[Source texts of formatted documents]
__________
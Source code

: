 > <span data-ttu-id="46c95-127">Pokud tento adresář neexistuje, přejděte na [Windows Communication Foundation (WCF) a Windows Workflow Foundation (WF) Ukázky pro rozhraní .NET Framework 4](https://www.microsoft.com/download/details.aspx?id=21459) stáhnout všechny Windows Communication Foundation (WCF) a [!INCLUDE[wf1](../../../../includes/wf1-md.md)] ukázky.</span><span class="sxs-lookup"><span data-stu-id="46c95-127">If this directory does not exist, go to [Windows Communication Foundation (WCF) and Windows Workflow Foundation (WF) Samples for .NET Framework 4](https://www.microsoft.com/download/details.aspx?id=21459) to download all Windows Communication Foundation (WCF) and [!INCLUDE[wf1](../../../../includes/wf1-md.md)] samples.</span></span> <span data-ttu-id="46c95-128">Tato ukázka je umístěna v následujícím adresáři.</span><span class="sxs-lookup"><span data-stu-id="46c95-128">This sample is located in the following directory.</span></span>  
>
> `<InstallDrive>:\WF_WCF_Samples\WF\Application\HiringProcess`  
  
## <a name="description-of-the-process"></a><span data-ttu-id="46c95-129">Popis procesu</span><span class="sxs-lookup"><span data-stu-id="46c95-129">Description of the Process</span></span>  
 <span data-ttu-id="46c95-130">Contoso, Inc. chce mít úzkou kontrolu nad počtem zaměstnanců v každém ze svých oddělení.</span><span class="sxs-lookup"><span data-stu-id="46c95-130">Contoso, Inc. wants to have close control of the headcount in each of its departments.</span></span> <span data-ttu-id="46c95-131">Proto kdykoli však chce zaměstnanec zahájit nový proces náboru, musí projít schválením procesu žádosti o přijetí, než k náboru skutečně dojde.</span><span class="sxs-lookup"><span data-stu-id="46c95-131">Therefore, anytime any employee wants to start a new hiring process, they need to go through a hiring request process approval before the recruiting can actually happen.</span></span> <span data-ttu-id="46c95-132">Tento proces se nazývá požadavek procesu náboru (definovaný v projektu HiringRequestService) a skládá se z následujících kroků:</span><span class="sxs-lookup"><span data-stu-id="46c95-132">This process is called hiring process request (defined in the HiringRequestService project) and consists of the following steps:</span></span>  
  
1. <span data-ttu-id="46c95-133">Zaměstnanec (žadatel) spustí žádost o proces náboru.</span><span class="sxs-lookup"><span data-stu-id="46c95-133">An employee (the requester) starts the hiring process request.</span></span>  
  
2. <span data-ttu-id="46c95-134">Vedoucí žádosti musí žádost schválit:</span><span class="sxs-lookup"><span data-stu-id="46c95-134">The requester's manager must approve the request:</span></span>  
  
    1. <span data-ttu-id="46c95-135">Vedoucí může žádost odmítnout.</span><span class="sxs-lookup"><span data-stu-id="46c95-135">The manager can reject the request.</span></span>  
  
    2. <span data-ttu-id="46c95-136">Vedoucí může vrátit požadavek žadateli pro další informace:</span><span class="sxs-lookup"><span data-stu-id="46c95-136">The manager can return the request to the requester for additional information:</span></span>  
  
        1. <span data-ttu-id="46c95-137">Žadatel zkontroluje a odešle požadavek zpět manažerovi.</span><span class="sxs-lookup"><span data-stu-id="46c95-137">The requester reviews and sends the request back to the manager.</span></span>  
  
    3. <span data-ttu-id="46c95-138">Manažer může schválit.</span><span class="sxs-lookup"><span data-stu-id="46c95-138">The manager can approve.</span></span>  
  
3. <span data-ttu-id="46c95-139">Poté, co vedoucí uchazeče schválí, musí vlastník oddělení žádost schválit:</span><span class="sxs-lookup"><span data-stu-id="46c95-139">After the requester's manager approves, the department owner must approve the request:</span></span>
__________
## YOUR GOAL
Of all the entries above, retype exactly the lines from the line with "the following steps:</span></span>" to the line with "hiring process request.</span></span>", both included, and no others.

## RESPONSE AREA
 <span data-ttu-id="46c95-130">Contoso, Inc. chce mít úzkou kontrolu nad počtem zaměstnanců v každém ze svých oddělení.</span><span class="sxs-lookup"><span data-stu-id="46c95-130">Contoso, Inc. wants to have close control of the headcount in each of its departments.</span></span> <span data-ttu-id="46c95-131">Proto kdykoli však chce zaměstnanec zahájit nový proces náboru, musí projít schválením procesu žádosti o přijetí, než k náboru skutečně dojde.</span><span class="sxs-lookup"><span data-stu-id="46c95-131">Therefore, anytime any employee wants to start a new hiring process, they need to go through a hiring request process approval before the recruiting can actually happen.</span></span> <span data-ttu-id="46c95-132">Tento proces se nazývá požadavek procesu náboru (definovaný v projektu HiringRequestService) a skládá se z následujících kroků:</span><span class="sxs-lookup"><span data-stu-id="46c95-132">This process is called hiring process request (defined in the HiringRequestService project) and consists of the following steps:</span></span>  
  
1. <span data-ttu-id="46c95-133">Zaměstnanec (žadatel) spustí žádost o proces náboru.</span><span class="sxs-lookup"><span data-stu-id="46c95-133">An employee (the requester) starts the hiring process request.</span></span>  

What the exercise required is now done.